Thanks for being so kind and welcoming. I've told him a couple things that will help me trust him is showing me his bank account or unlocking his phone he guards with his life or taking the bathroom door off...hehe last one kind of extreme bit im at my end. He won't do any of them says I'm crazy. I told him to come up with a couple ideas of his own but he doesn't have any. He says he will come home more then disappears still for a day and a half. The worst part is now that the jig is up and I know the secret I can see where I'm being manipulated and things like that and its a very uncomfortable feeling. I read somewhere else that people who have to live in an environment like this where there are no rules an boundaries and its all like hush hush end up with the lowest mental health. It's tough to because honestly my personality type is not to be so complacent and like walked on I'm more of an im out I don't need this type of person but somewhere maybe dealing with this I've found myself somehow being the opposite type of person even tho that's not my true self. I know he will do what he wants to do and all in his own time. Its seems like he's not even listening when i talk anymore and I don't really blame him..I'm sick of hearing myself try to talk to him about it at this point. I've heard it's not good to so either be over bearing. I'm trying to control him and his situation and its no Bueno.
When you love someone, at least when I do, you want to give them everything you can, even when it hurts you.
I wouldn't have thought I would tolerate the abuse I received from one of my ex's, but I did, cause I loved him.
Leaving is hard, even when you know you should.
Speaking again though from the addict side. If he's not ready to stop yet, he's not ready to stop yet. You can do things that might help him reach the point where he's finally ready, but they won't be easy for either of you. Sadly at this point leaving may be the best thing you can do. Or at least the least worst thing.
In the end it might not help, he may never be ready to stop his drug. But at the end of the day, if he wants to keep using, he will find a way.
You can't trust a heroin addict. When I was deep into it, I became an unbelievably good liar and manipulator.
He will manipulate you, in whatever way he thinks he has to to keep his drug.
He may be hurting too, it may be hurting him far more than he let's on how much he knows he's hurting you.
I hated what I did to hurt my loved ones in my addiction. But until I'd gotten to the point where I was ready to stop heroin and at least try life on methadone instead, I just kept doing it. No matter how much it hurt, I'd do whatever I had to to get my drug. I did things I'd once never thought myself capable of.
And it was all the more devastating and horrible by the fact that when I'm not in active heroin addiction, I'm generally a very honest person. But when I was in it, Id tell any lie, do pretty much any thing to keep using. Even if it hurt so much to see how I was hurting others. Even if I wanted so badly to let them help me. I just couldn't.

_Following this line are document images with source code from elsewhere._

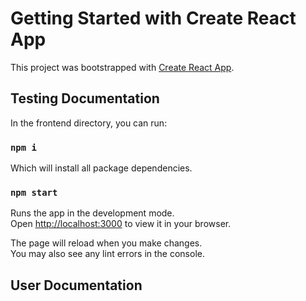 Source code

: # Getting Started with Create React App

This project was bootstrapped with [Create React App](https://github.com/facebook/create-react-app).

## Testing Documentation

In the frontend directory, you can run:

### `npm i` 

Which will install all package dependencies.

### `npm start`

Runs the app in the development mode.\
Open [http://localhost:3000](http://localhost:3000) to view it in your browser.

The page will reload when you make changes.\
You may also see any lint errors in the console.

## User Documentation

Eventually I ended up homeless, begging every day for money on the street with my equally addicted addict boyfriend. It was only when things had gotten so bad that I was prostituting myself only for my partner to still fuck shit up from his benzo use that he wouldn't acknowledge, that I finally reached the point that I'd had enough.
Not enough of heroin, I'm still a heroin addict, I still love it. It's only a desire never to end up that low that keeps me at all stable on a methadone program. And even in that I've had relapses.
Different people will tolerate different amounts of suffering for their drug, and some will go to different lengths. But you should assume that he's capable of just about anything.
Don't let him tell you you're crazy, you've seen what you've seen. Don't let him manipulate you. And for both of your sakes don't let him make a victim out of you.
In many ways I wish my loved ones had just entirely cut me off from the start. No more listening to my lies, no more giving me even an an inch to deceive them. No more trusting a single word I said or giving me a single dollar more.
Things would have deteriorated faster, but I think I probably would have wound up at the same place, just sooner, and with less guilt to live with about what I put them through and did to them.
Your boyfriend may be different, he may not be exactly like me. And I can't promise you anything about what will happen if you take one decision over another. All I can tell you is what it was like for me going through this as the one with the severe heroin habit.